### Description of the task
Only the text of the records belongs in the answer, copied exactly and without pictures.

= = = = =

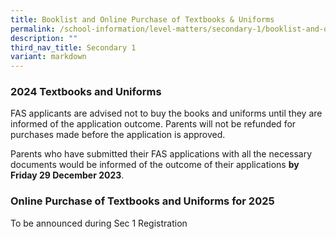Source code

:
 ```yaml
---
title: Booklist and Online Purchase of Textbooks & Uniforms
permalink: /school-information/level-matters/secondary-1/booklist-and-online-purchase-of-textbooks-n-uniforms/
description: ""
third_nav_title: Secondary 1
variant: markdown
---
```

### 2024 Textbooks and Uniforms

FAS applicants are advised not to buy the books and uniforms until they are informed of the application outcome.  Parents will not be refunded for purchases made before the application is approved. 

Parents who have submitted their FAS applications with all the necessary documents would be informed of the outcome of their applications **by Friday 29 December 2023**.

### Online Purchase of Textbooks and Uniforms for 2025
To be announced during Sec 1 Registration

= = = = =

### Exercise solution
Source code

:
 ```yaml
---
title: Booklist and Online Purchase of Textbooks & Uniforms
permalink: /school-information/level-matters/secondary-1/booklist-and-online-purchase-of-textbooks-n-uniforms/
description: ""
third_nav_title: Secondary 1
variant: markdown
---
```

### 2024 Textbooks and Uniforms

FAS applicants are advised not to buy the books and uniforms until they are informed of the application outcome.  Parents will not be refunded for purchases made before the application is approved. 

Parents who have submitted their FAS applications with all the necessary documents would be informed of the outcome of their applications **by Friday 29 December 2023**.

### Online Purchase of Textbooks and Uniforms for 2025
To be announced during Sec 1 Registration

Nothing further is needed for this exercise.